Work request - Among the records below, find the line that has "1. **TypeScript**: Always"; from there, give the lines again exactly, and stop after the line that has "6. **Documentation**: Document".

Records excerpted from a collection

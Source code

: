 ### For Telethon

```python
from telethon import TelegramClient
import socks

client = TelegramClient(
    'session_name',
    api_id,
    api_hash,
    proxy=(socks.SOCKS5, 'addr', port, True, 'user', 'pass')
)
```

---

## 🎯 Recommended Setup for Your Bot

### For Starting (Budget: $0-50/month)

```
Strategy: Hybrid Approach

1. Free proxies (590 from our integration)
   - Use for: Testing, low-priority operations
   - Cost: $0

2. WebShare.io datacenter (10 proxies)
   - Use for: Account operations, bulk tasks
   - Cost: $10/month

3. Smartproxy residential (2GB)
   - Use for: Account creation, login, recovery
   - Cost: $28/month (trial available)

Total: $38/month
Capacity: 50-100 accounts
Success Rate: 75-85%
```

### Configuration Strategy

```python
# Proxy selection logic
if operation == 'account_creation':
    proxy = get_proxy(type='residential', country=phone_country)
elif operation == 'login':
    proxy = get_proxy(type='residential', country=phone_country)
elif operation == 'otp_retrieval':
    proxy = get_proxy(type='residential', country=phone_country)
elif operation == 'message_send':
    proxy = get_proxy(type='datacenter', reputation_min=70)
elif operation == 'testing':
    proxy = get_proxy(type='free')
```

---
---
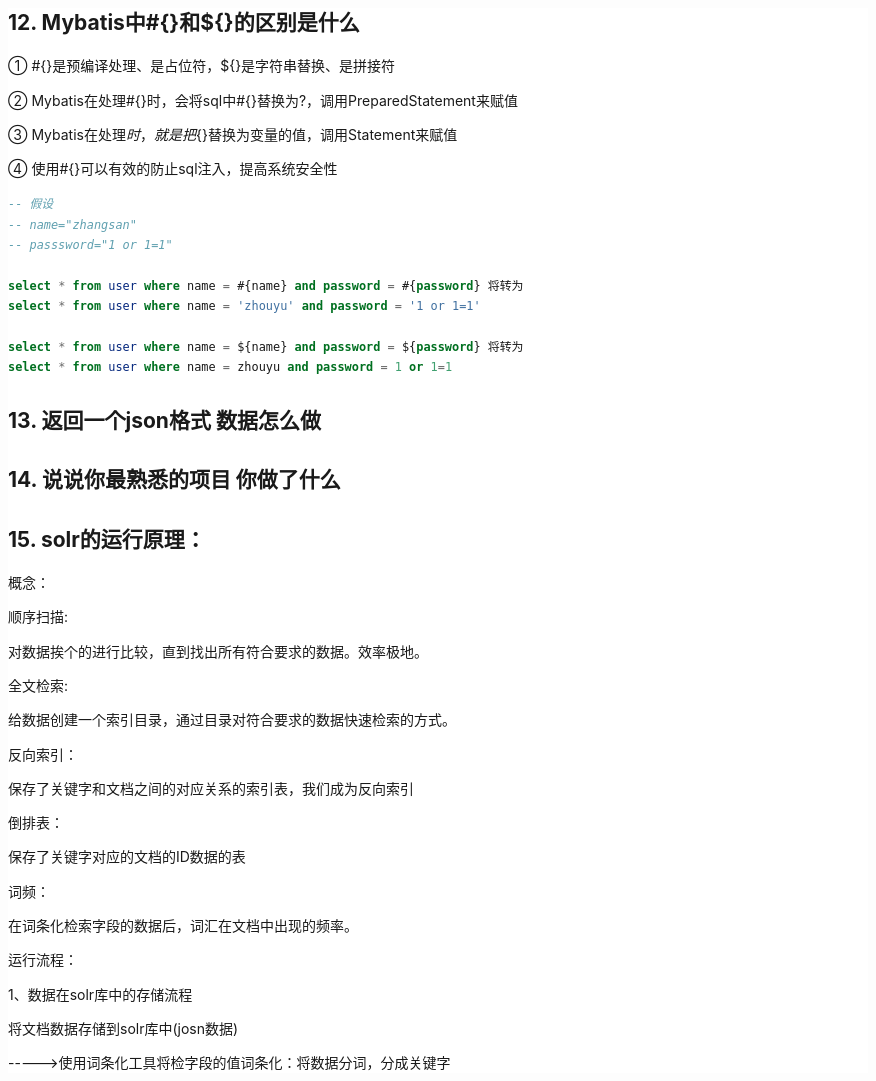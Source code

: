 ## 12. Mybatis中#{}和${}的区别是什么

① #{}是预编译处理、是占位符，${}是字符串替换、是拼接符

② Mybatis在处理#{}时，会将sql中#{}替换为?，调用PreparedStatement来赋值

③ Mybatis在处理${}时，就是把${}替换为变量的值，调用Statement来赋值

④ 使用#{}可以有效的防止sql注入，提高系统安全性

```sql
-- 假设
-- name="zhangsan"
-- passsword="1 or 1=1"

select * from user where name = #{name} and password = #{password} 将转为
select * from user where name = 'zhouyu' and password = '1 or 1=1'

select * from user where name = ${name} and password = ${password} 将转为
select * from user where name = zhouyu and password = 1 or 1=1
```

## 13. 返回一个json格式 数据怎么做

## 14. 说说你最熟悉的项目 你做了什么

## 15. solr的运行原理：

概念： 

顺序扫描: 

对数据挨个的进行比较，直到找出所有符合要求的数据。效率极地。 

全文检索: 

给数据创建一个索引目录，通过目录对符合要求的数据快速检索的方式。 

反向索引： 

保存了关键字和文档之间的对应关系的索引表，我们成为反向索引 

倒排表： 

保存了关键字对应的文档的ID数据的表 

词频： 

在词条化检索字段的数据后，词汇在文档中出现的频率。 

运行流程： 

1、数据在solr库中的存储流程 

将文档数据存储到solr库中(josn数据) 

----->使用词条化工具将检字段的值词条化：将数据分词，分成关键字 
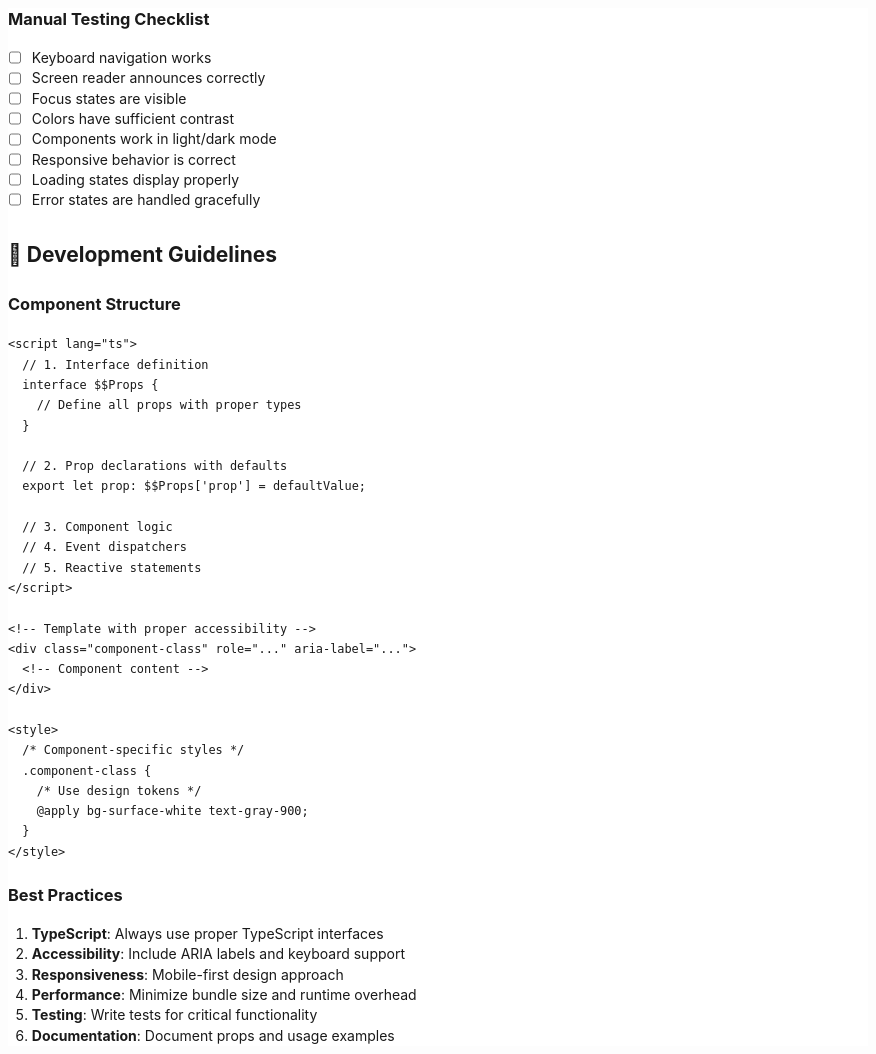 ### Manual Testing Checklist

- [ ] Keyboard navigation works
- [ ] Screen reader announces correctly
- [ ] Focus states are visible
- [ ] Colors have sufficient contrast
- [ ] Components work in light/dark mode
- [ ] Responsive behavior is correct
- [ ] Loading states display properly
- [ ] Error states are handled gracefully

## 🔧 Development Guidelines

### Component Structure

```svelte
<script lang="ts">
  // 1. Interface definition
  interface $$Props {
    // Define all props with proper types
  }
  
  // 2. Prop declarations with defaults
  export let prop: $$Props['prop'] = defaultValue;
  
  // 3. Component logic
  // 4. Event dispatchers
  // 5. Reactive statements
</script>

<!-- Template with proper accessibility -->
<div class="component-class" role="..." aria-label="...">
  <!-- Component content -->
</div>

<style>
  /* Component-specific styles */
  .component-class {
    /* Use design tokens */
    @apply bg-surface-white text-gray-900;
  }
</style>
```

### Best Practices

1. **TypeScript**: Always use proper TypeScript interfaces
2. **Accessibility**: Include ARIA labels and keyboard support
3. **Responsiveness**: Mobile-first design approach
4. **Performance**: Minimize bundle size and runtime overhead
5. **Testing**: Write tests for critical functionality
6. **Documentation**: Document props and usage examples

Output of the task -
1. **TypeScript**: Always use proper TypeScript interfaces
2. **Accessibility**: Include ARIA labels and keyboard support
3. **Responsiveness**: Mobile-first design approach
4. **Performance**: Minimize bundle size and runtime overhead
5. **Testing**: Write tests for critical functionality
6. **Documentation**: Document props and usage examples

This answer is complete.